In the end, I disagree with Michael. I think the reasons to doubt God are less forceful than the reasons to doubt Atheism. Atheism does not take seriously the meaning of "contingent being." By definition God is different from anything else there is. That is why we worship Him. He alone is good. That is why He is the definition of goodness and truth and morality. That is why His commands are to be obeyed. He is the source of all things, that is why we cannot compare ourselves with Him in any meaningful way. Which, in the end, I did not emphasize enough. All talk about God is analogical. Words applied to God do not have the same meaning when applied to us. That is the first rule of any orthodox theology. I sinned by not making that clearer at the start. (Google apophatic theology for more info!)

Michael misunderstood my statement that I am glad that atheists do not act consistently with their (un)beliefs. It isn't because they should be immoral. It is because atheism means life is meaningless. Nothing really matters. Humans are an accident. Life is an accident. Beauty and goodness are accidents. If there is no God, then as the teenagers say, "whatever..."
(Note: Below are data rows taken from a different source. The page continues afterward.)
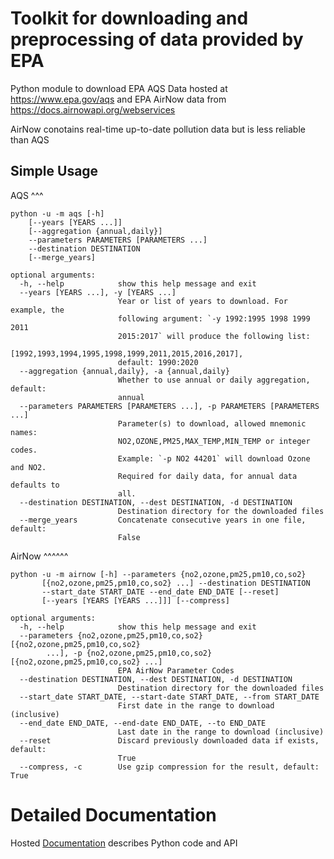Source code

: Toolkit for downloading and preprocessing of data provided by EPA
=================================================================

Python module to download 
EPA AQS Data hosted at https://www.epa.gov/aqs and EPA AirNow data
from https://docs.airnowapi.org/webservices 

AirNow conotains real-time up-to-date pollution data but is less reliable
than AQS


Simple Usage
------------

AQS
^^^

    python -u -m aqs [-h] 
        [--years [YEARS ...]] 
        [--aggregation {annual,daily}] 
        --parameters PARAMETERS [PARAMETERS ...] 
        --destination DESTINATION 
        [--merge_years]
    
    optional arguments:
      -h, --help            show this help message and exit
      --years [YEARS ...], -y [YEARS ...]
                            Year or list of years to download. For example, the
                            following argument: `-y 1992:1995 1998 1999 2011
                            2015:2017` will produce the following list:
                            [1992,1993,1994,1995,1998,1999,2011,2015,2016,2017],
                            default: 1990:2020
      --aggregation {annual,daily}, -a {annual,daily}
                            Whether to use annual or daily aggregation, default:
                            annual
      --parameters PARAMETERS [PARAMETERS ...], -p PARAMETERS [PARAMETERS ...]
                            Parameter(s) to download, allowed mnemonic names:
                            NO2,OZONE,PM25,MAX_TEMP,MIN_TEMP or integer codes.
                            Example: `-p NO2 44201` will download Ozone and NO2.
                            Required for daily data, for annual data defaults to
                            all.
      --destination DESTINATION, --dest DESTINATION, -d DESTINATION
                            Destination directory for the downloaded files
      --merge_years         Concatenate consecutive years in one file, default:
                            False
                               
AirNow
^^^^^^
              
    python -u -m airnow [-h] --parameters {no2,ozone,pm25,pm10,co,so2}
           [{no2,ozone,pm25,pm10,co,so2} ...] --destination DESTINATION
           --start_date START_DATE --end_date END_DATE [--reset]
           [--years [YEARS [YEARS ...]]] [--compress]
    
    optional arguments:
      -h, --help            show this help message and exit
      --parameters {no2,ozone,pm25,pm10,co,so2} [{no2,ozone,pm25,pm10,co,so2} 
            ...], -p {no2,ozone,pm25,pm10,co,so2} [{no2,ozone,pm25,pm10,co,so2} ...]
                            EPA AirNow Parameter Codes
      --destination DESTINATION, --dest DESTINATION, -d DESTINATION
                            Destination directory for the downloaded files
      --start_date START_DATE, --start-date START_DATE, --from START_DATE
                            First date in the range to download (inclusive)
      --end_date END_DATE, --end-date END_DATE, --to END_DATE
                            Last date in the range to download (inclusive)
      --reset               Discard previously downloaded data if exists, default:
                            True
      --compress, -c        Use gzip compression for the result, default: True

# Detailed Documentation

Hosted [Documentation](https://nsaph-sandbox01.rc.fas.harvard.edu/aqs/index.html) 
describes Python code and API

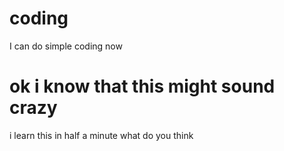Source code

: # coding
<html>
  <head>
    <titel>I can do simple coding now</titel>
    <body> 
      <h1>ok i know that this might sound crazy</h1>
      <p>i learn this in half a minute what do you think</p>
    </body>
  </head>
</html>
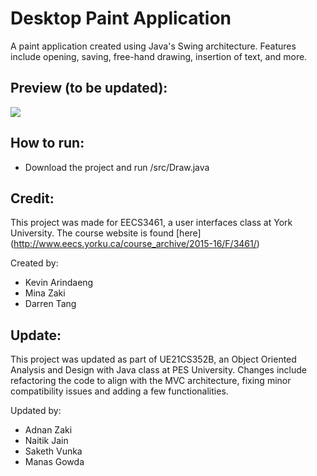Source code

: # Desktop Paint Application

A paint application created using Java's Swing architecture. Features include opening, saving, free-hand drawing, insertion of text, and more.

## Preview (to be updated):
<img src="http://i.imgur.com/eRWLGvu.jpg">

## How to run:
- Download the project and run /src/Draw.java

## Credit:
This project was made for EECS3461, a user interfaces class at York University. The course website is found [here] (http://www.eecs.yorku.ca/course_archive/2015-16/F/3461/)

Created by:
- Kevin Arindaeng
- Mina Zaki
- Darren Tang

## Update:
This project was updated as part of UE21CS352B, an Object Oriented Analysis and Design with Java class at PES University.
Changes include refactoring the code to align with the MVC architecture, fixing minor compatibility issues and adding a few functionalities.

Updated by:
- Adnan Zaki
- Naitik Jain
- Saketh Vunka
- Manas Gowda
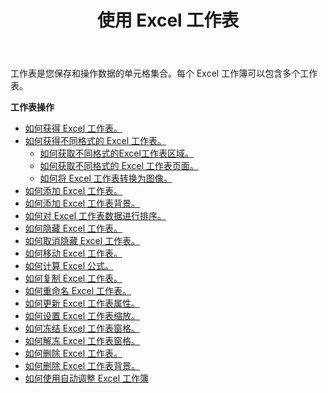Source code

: ﻿---
title: 使用 Excel 工作表
second_title: Aspose.Cells Cloud Documen
linktitle: 工作表
type: docs
url: /zh/worksheets/
aliases: [/working-with-worksheets/]
keywords: Working with worksheet on an Excel workbook
description: Aspose.Cells Cloud REST API 支持在 Excel 工作簿上使用工作表。 SDK支持多种开发语言。它们包括 Android、C#、Go、Java、NodeJS、Perl、PHP、Python、Ruby 和 swift
weight: 100
---
工作表是您保存和操作数据的单元格集合。每个 Excel 工作簿可以包含多个工作表。

**工作表操作**

- [如何获得 Excel 工作表。](/cells/zh/worksheets/get-all/)
- [如何获得不同格式的 Excel 工作表。](/cells/zh/worksheets/get/) 
    - [如何获取不同格式的Excel工作表区域。](/cells/zh/worksheets/area-to-different-formats/)
    - [如何获取不同格式的 Excel 工作表页面。](/cells/zh/get-worksheet-for-page-index/) 
    - [如何将 Excel 工作表转换为图像。](/cells/zh/worksheets/to-image/)
- [如何添加 Excel 工作表。](/cells/zh/worksheets/add/)
- [如何添加 Excel 工作表背景。](/cells/zh/worksheets/background/add/) 
- [如何对 Excel 工作表数据进行排序。](/cells/zh/worksheets/sort-data/) 
- [如何隐藏 Excel 工作表。](/cells/zh/worksheets/hide/)
- [如何取消隐藏 Excel 工作表。](/cells/zh/worksheets/unhide/)
- [如何移动 Excel 工作表。](/cells/zh/worksheets/move/)
- [如何计算 Excel 公式。](/cells/zh/worksheets/calculate-formula/)
- [如何复制 Excel 工作表。](/cells/zh/worksheets/copy/)
- [如何重命名 Excel 工作表。](/cells/zh/worksheets/rename/)
- [如何更新 Excel 工作表属性。](/cells/zh/worksheets/update-properties/)
- [如何设置 Excel 工作表缩放。](/cells/zh/worksheets/zoom/)
- [如何冻结 Excel 工作表窗格。](/cells/zh/worksheets/freeze-panes/)
- [如何解冻 Excel 工作表窗格。](/cells/zh/worksheets/unfreeze-panes/)
- [如何删除 Excel 工作表。](/cells/zh/worksheets/delete/)
- [如何删除 Excel 工作表背景。](/cells/zh/worksheets/background/delete/)
- [如何使用自动调整 Excel 工作簿](/cells/zh/worksheets/autofit/)
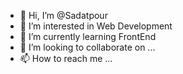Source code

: - 👋 Hi, I’m @Sadatpour
- 👀 I’m interested in Web Development
- 🌱 I’m currently learning FrontEnd
- 💞️ I’m looking to collaborate on ...
- 📫 How to reach me ...

<!---
Sadatpour/Sadatpour is a ✨ special ✨ repository because its `README.md` (this file) appears on your GitHub profile.
You can click the Preview link to take a look at your changes.
--->
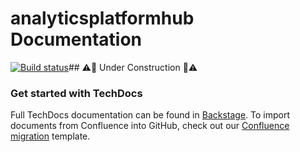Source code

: # analyticsplatformhub Documentation
[![Build status](https://github.je-labs.com/analytics-platform/analyticsplatformhub/workflows/build-deploy/badge.svg?branch=main&event=push)](https://github.je-labs.com/analytics-platform/analyticsplatformhub/actions/workflows/build-deploy.yml?query=branch%3Amain+event%3Apush)## ⚠️👷 Under Construction 👷⚠️

### Get started with TechDocs

Full TechDocs documentation can be found in [Backstage](https://backstage.eu-west-1.production.jet-internal.com/docs/default/component/backstage/techdocs/01_overview/).
To import documents from Confluence into GitHub, check out our [Confluence migration](https://backstage.eu-west-1.production.jet-internal.com/create/templates/default/confluence-migration) template.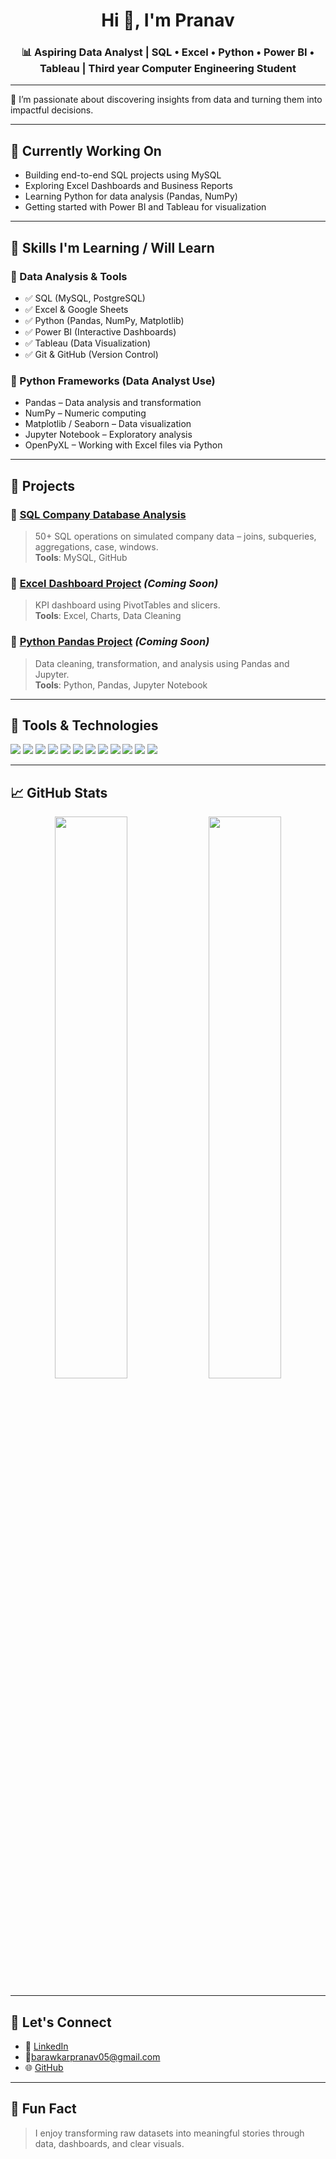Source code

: <h1 align="center">Hi 👋, I'm Pranav</h1>
<h3 align="center">📊 Aspiring Data Analyst | SQL • Excel • Python • Power BI • Tableau | Third year Computer Engineering Student</h3>

---

🎯 I’m passionate about discovering insights from data and turning them into impactful decisions.

---

## 🔭 Currently Working On
- Building end-to-end SQL projects using MySQL
- Exploring Excel Dashboards and Business Reports
- Learning Python for data analysis (Pandas, NumPy)
- Getting started with Power BI and Tableau for visualization

---

## 🌱 Skills I'm Learning / Will Learn

### 🧠 Data Analysis & Tools
- ✅ SQL (MySQL, PostgreSQL)
- ✅ Excel & Google Sheets
- ✅ Python (Pandas, NumPy, Matplotlib)
- ✅ Power BI (Interactive Dashboards)
- ✅ Tableau (Data Visualization)
- ✅ Git & GitHub (Version Control)

### 🐍 Python Frameworks (Data Analyst Use)
- Pandas – Data analysis and transformation
- NumPy – Numeric computing
- Matplotlib / Seaborn – Data visualization
- Jupyter Notebook – Exploratory analysis
- OpenPyXL – Working with Excel files via Python

---

## 📂 Projects

### 📌 [SQL Company Database Analysis](https://github.com/yourusername/SQL-Company-Database-Analysis)
> 50+ SQL operations on simulated company data – joins, subqueries, aggregations, case, windows.  
> **Tools**: MySQL, GitHub

### 📌 [Excel Dashboard Project](https://github.com/yourusername/Excel-Dashboard-Project) *(Coming Soon)*
> KPI dashboard using PivotTables and slicers.  
> **Tools**: Excel, Charts, Data Cleaning

### 📌 [Python Pandas Project](https://github.com/yourusername/Pandas-Project) *(Coming Soon)*
> Data cleaning, transformation, and analysis using Pandas and Jupyter.  
> **Tools**: Python, Pandas, Jupyter Notebook

---

## 🧰 Tools & Technologies

<p align="left">
  <img src="https://img.shields.io/badge/SQL-00758F?style=for-the-badge&logo=postgresql&logoColor=white" />
  <img src="https://img.shields.io/badge/MySQL-4479A1?style=for-the-badge&logo=mysql&logoColor=white" />
  <img src="https://img.shields.io/badge/Excel-217346?style=for-the-badge&logo=microsoft-excel&logoColor=white" />
  <img src="https://img.shields.io/badge/Google%20Sheets-34A853?style=for-the-badge&logo=google-sheets&logoColor=white" />
  <img src="https://img.shields.io/badge/Python-3776AB?style=for-the-badge&logo=python&logoColor=white" />
  <img src="https://img.shields.io/badge/Pandas-150458?style=for-the-badge&logo=pandas&logoColor=white" />
  <img src="https://img.shields.io/badge/Numpy-013243?style=for-the-badge&logo=numpy&logoColor=white" />
  <img src="https://img.shields.io/badge/Jupyter-F37626?style=for-the-badge&logo=jupyter&logoColor=white" />
  <img src="https://img.shields.io/badge/Power%20BI-F2C811?style=for-the-badge&logo=powerbi&logoColor=black" />
  <img src="https://img.shields.io/badge/Tableau-E97627?style=for-the-badge&logo=tableau&logoColor=white" />
  <img src="https://img.shields.io/badge/Canva-00C4CC?style=for-the-badge&logo=canva&logoColor=white" />
  <img src="https://img.shields.io/badge/GitHub-181717?style=for-the-badge&logo=github&logoColor=white" />
</p>

---

## 📈 GitHub Stats

<p align="center">
  <img src="https://github-readme-stats.vercel.app/api?username=yourusername&show_icons=true&theme=radical" width="48%" />
  <img src="https://github-readme-stats.vercel.app/api/top-langs/?username=yourusername&layout=compact&theme=radical" width="48%" />
</p>

---

## 🔗 Let's Connect

- 💼 [LinkedIn](https://linkedin.com/in/yourprofile)  
- 📧barawkarpranav05@gmail.com
- 🌐 [GitHub](https://github.com/Pranav-web-hash)

---

## 🧠 Fun Fact

> I enjoy transforming raw datasets into meaningful stories through data, dashboards, and clear visuals.

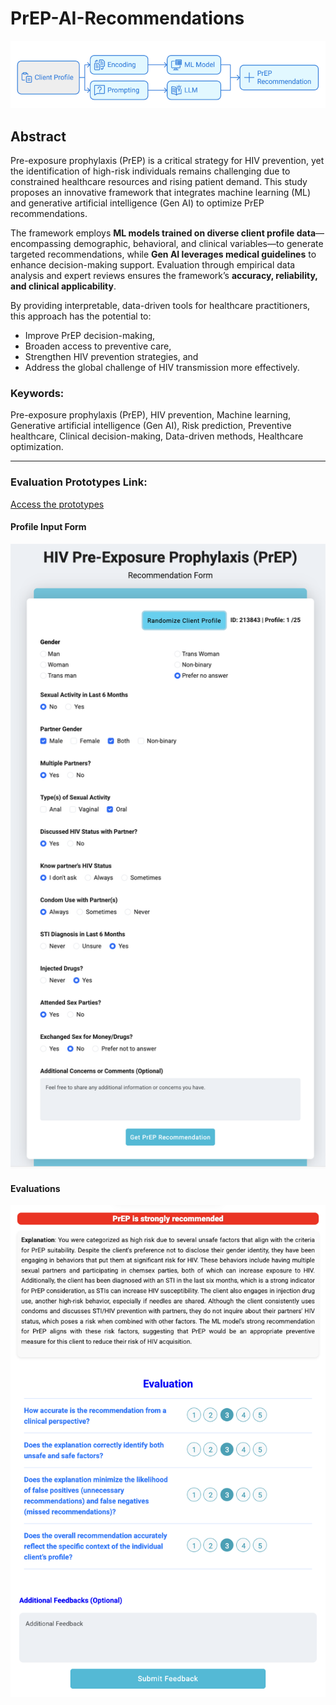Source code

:# PrEP-AI-Recommendations
![My Local Image](/images/framework.png)

## Abstract
Pre-exposure prophylaxis (PrEP) is a critical strategy for HIV prevention, yet the identification of high-risk individuals remains challenging due to constrained healthcare resources and rising patient demand. This study proposes an innovative framework that integrates machine learning (ML) and generative artificial intelligence (Gen AI) to optimize PrEP recommendations. 

The framework employs **ML models trained on diverse client profile data**—encompassing demographic, behavioral, and clinical variables—to generate targeted recommendations, while **Gen AI leverages medical guidelines** to enhance decision-making support. Evaluation through empirical data analysis and expert reviews ensures the framework’s **accuracy, reliability, and clinical applicability**.

By providing interpretable, data-driven tools for healthcare practitioners, this approach has the potential to:
- Improve PrEP decision-making,
- Broaden access to preventive care,
- Strengthen HIV prevention strategies, and
- Address the global challenge of HIV transmission more effectively.

### Keywords:
Pre-exposure prophylaxis (PrEP), HIV prevention, Machine learning, Generative artificial intelligence (Gen AI), Risk prediction, Preventive healthcare, Clinical decision-making, Data-driven methods, Healthcare optimization.

---

### Evaluation Prototypes Link: 
[Access the prototypes](http://202.80.238.234:23380/)
#### Profile Input Form
![My Local Image](/images/prototype.png)
#### Evaluations
![My Local Image](/images/profileevaluation.png)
The eternal God created time and space and populated it with all manner of living things. He also withdrew, giving His creation room to live. I believe that human dominion (Genesis 1) is real and that, for the best of reasons, God chose to make a world which includes all manner of mysteries and challenges. Is God in time, now that He created it? I do not know. I do personally think that, based on Scripture, He has enterred time to communicate with us. I believe He intervenes and touches our lives. Some call that a God of the gaps and equate it with primitive superstition. Perhaps. Certainly every claim made by Believers is not true. But I have wondered at times, how would God act in the creation if He existed. When I ponder that I realize that His approach, a more secretive and un-obvious approach, makes sense if He has entrusted the work to us. I worship Him as Lord of time and space. I worship Him as good and loving. It is a gift to do this and it is a choice I make. I choice I make over and again each day, sometimes several times a day.

The atheist dilemma is that they live in a world without hope. I still think that one cannot simply write off the hunger for God. I believe it is the finger print of our Creator. Nor do I think you can ignore the resurrection because resurrections just do not happen. After all, isn't that the point! No, in the end, belief is a choice. Living faithfully is a choice. A difficult challenging choice, but a choice. I do not think Believers are better because they believe. I do think we are blessed. And being blessed is what I want to write about next.